(Items listed in a dataset)
--- --- ---

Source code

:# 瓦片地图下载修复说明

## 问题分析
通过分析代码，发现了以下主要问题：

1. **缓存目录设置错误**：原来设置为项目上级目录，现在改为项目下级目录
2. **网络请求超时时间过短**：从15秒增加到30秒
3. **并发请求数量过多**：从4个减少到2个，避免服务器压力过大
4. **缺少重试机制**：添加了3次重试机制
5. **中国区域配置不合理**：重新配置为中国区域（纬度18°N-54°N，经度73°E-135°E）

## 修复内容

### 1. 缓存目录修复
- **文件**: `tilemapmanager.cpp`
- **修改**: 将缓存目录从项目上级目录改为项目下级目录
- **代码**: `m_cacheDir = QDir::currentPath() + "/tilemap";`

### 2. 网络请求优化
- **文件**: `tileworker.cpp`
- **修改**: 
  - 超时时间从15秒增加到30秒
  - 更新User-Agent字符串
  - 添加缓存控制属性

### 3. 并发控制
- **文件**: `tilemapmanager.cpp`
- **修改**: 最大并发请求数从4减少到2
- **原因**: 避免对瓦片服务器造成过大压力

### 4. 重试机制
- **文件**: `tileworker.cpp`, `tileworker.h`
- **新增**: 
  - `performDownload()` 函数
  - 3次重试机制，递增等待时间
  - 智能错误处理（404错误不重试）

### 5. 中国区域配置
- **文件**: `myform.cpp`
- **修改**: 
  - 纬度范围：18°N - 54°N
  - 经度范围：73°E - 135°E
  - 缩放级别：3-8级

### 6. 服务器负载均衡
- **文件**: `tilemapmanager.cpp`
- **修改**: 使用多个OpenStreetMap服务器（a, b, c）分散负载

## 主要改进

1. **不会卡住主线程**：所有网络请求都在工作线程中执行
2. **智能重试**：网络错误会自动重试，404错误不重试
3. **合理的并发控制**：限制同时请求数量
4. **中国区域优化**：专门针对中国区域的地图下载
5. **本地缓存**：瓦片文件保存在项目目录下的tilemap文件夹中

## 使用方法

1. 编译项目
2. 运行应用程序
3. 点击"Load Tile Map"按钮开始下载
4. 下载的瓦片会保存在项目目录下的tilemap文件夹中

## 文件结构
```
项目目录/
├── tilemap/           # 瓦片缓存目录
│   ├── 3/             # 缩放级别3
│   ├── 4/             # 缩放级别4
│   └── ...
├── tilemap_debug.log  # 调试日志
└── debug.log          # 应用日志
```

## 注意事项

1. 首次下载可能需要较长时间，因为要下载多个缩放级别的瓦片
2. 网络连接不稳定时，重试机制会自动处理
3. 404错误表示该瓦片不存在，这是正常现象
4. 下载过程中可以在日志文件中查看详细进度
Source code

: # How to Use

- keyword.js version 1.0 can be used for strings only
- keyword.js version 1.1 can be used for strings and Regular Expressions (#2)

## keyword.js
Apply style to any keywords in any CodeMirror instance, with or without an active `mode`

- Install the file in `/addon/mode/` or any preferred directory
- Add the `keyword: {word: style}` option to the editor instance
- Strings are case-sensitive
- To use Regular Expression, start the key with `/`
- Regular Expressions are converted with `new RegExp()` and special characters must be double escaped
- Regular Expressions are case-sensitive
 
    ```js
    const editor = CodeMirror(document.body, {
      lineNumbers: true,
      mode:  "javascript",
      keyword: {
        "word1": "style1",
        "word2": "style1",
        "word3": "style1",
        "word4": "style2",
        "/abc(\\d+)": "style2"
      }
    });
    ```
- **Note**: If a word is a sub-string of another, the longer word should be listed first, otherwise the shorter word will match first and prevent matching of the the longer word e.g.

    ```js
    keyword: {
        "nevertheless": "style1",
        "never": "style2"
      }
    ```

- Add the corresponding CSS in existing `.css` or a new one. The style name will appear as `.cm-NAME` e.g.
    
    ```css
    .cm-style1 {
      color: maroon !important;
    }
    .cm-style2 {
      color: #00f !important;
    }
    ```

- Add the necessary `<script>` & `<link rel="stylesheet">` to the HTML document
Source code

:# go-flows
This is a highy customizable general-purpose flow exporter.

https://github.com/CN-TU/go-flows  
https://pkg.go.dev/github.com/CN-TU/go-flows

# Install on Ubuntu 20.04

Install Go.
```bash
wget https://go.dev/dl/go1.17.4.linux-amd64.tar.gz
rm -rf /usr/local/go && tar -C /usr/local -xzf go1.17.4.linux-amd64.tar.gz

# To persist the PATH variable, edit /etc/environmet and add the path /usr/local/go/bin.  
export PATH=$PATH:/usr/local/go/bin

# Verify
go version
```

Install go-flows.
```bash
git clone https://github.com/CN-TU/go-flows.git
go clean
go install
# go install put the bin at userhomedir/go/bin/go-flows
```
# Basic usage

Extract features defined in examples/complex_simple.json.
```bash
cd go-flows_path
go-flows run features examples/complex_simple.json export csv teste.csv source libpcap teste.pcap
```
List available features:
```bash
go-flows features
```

--- --- ---

▶ ACTION ITEM
Check the lines above and copy each one that includes "mode".

▶ TASK RESULT
Apply style to any keywords in any CodeMirror instance, with or without an active `mode`
- Install the file in `/addon/mode/` or any preferred directory
      mode:  "javascript",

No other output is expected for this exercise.